Cheesy Shepherd’s Pie
From Ars Cookbook
By Andrew Rittner (via email)
Ingredients
1 lb ground beef
4 oz sharp cheddar cheese
4 oz monterey jack cheese
1 4 oz can of Jolly Green Giant “Niblets” corn
instant potatoes
pepper
butter
meat seasoning of your choice
Directions
Brown the ground beef. Season the meat however you like. Sometimes I add onion power, some Old Bay, or whatever meat seasoning I see on the shelf at the store that looks tasty. It’s up to you. While the beef is browning, oil or smear butter on the inside of a 1 quart baking dish. The deep, long kind meant for baking bread works best.
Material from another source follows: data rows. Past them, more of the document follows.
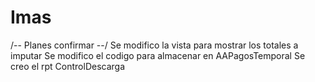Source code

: # Imas
/-- Planes confirmar --/
	Se modifico la vista para mostrar los totales a imputar
	Se modifico el codigo para almacenar en AAPagosTemporal
	Se creo el rpt ControlDescarga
Drain the grease, and put the beef in the baking dish. Pat it down with a fork or spatula. If you’re using pre-shredded cheese, put the 4 oz of Monterey Jack on top of the beef. If you bought a block of cheese, shred it first, then put it on the beef.
Open the corn, and drain the excess water. Spread it evenly over the cheese layer. Pat it down again good with a fork or spatula. If you prefer, you can add any vegetable you like in place of corn. I’ve used peas before. But the corn really is best.
Spread the 4 oz of cheddar cheese over the corn. Follow the above instructions if you bought non-shredded cheddar.
If you’re using instant potatoes, (I use Betty Crocker) make 3-4 servings, following the instructions on the box. I like to add some course-ground pepper to the potatoes, but that’s up to you. If you want to mash your own, just make enough to fi ll the baking dish the rest of the way.
When the potatoes are done, spread them evenly over the last cheese layer. It should fill the 1 quart dish perfectly.
Preheat oven to 350 degrees.
Put the dish in the over, and bake for half an hour, or until the tips of the swirls in the mashed potatoes begin to brown.
Makes about 3 big servings. Reheats very well.